++++ Input for this task ++++
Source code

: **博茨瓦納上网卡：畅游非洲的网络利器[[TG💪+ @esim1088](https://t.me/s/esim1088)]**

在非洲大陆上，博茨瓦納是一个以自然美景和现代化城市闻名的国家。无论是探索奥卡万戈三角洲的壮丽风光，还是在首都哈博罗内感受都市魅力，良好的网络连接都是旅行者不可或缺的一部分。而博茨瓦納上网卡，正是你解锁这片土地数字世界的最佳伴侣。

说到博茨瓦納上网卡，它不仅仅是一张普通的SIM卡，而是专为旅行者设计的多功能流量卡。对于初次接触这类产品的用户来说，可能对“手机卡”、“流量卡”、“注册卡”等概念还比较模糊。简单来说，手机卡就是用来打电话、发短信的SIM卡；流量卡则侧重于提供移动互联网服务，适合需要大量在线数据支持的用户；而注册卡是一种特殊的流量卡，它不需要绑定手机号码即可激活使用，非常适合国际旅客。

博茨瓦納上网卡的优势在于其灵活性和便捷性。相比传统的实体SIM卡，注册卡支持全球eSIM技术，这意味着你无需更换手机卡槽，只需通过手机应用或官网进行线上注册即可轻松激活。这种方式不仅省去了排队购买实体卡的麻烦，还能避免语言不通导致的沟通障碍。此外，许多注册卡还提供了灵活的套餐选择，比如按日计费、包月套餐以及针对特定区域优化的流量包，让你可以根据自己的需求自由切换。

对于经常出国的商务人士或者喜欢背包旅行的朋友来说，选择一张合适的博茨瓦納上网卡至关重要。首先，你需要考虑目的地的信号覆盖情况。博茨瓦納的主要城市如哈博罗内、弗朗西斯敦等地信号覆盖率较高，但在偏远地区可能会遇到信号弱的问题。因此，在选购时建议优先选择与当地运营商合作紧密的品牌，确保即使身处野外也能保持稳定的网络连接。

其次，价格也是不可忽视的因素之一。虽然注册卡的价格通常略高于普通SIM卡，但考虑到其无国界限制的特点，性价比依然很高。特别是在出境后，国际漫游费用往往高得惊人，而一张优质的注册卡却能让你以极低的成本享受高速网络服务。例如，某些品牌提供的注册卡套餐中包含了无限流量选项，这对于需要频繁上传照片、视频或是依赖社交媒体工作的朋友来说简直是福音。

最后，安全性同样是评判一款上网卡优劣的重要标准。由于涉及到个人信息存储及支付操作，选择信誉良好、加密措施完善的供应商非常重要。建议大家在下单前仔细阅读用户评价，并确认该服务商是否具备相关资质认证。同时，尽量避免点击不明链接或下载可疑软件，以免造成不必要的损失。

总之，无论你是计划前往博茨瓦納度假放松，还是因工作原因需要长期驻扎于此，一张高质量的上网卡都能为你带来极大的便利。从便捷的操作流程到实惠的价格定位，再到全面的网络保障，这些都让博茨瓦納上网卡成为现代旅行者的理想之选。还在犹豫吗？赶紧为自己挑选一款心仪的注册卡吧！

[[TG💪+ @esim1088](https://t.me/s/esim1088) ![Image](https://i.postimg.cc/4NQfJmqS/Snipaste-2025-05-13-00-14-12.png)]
++++
Brief
Exactly how many lines of the records include "https"? Provide the number by itself.

Answer area
2